• EXERCISE:
Your answer must consist of every line from the data below that includes the word "service".

[Collected data]
● ● ●

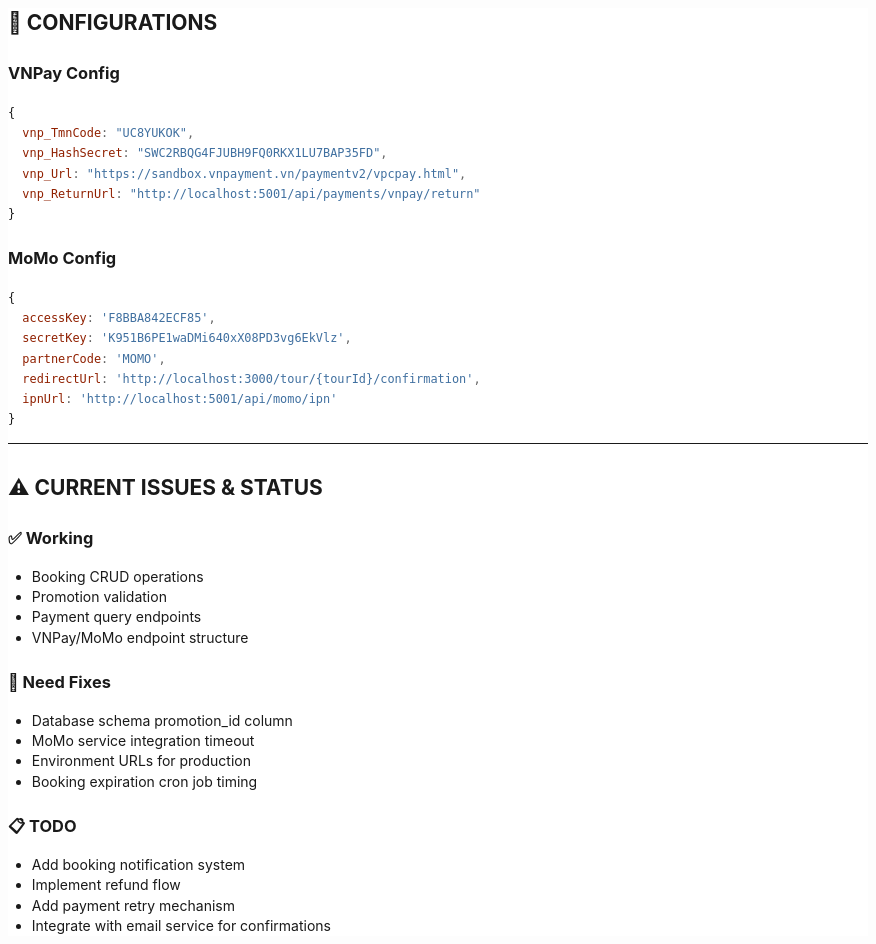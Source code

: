 
## 🔧 **CONFIGURATIONS**

### **VNPay Config**
```javascript
{
  vnp_TmnCode: "UC8YUKOK",
  vnp_HashSecret: "SWC2RBQG4FJUBH9FQ0RKX1LU7BAP35FD", 
  vnp_Url: "https://sandbox.vnpayment.vn/paymentv2/vpcpay.html",
  vnp_ReturnUrl: "http://localhost:5001/api/payments/vnpay/return"
}
```

### **MoMo Config** 
```javascript
{
  accessKey: 'F8BBA842ECF85',
  secretKey: 'K951B6PE1waDMi640xX08PD3vg6EkVlz',
  partnerCode: 'MOMO',
  redirectUrl: 'http://localhost:3000/tour/{tourId}/confirmation',
  ipnUrl: 'http://localhost:5001/api/momo/ipn'
}
```

---

## ⚠️ **CURRENT ISSUES & STATUS**

### **✅ Working**
- Booking CRUD operations
- Promotion validation
- Payment query endpoints
- VNPay/MoMo endpoint structure

### **🔧 Need Fixes**
- Database schema promotion_id column
- MoMo service integration timeout
- Environment URLs for production
- Booking expiration cron job timing

### **📋 TODO**
- Add booking notification system
- Implement refund flow
- Add payment retry mechanism
- Integrate with email service for confirmations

● ● ●

• EXERCISE RESPONSE:
- MoMo service integration timeout
- Integrate with email service for confirmations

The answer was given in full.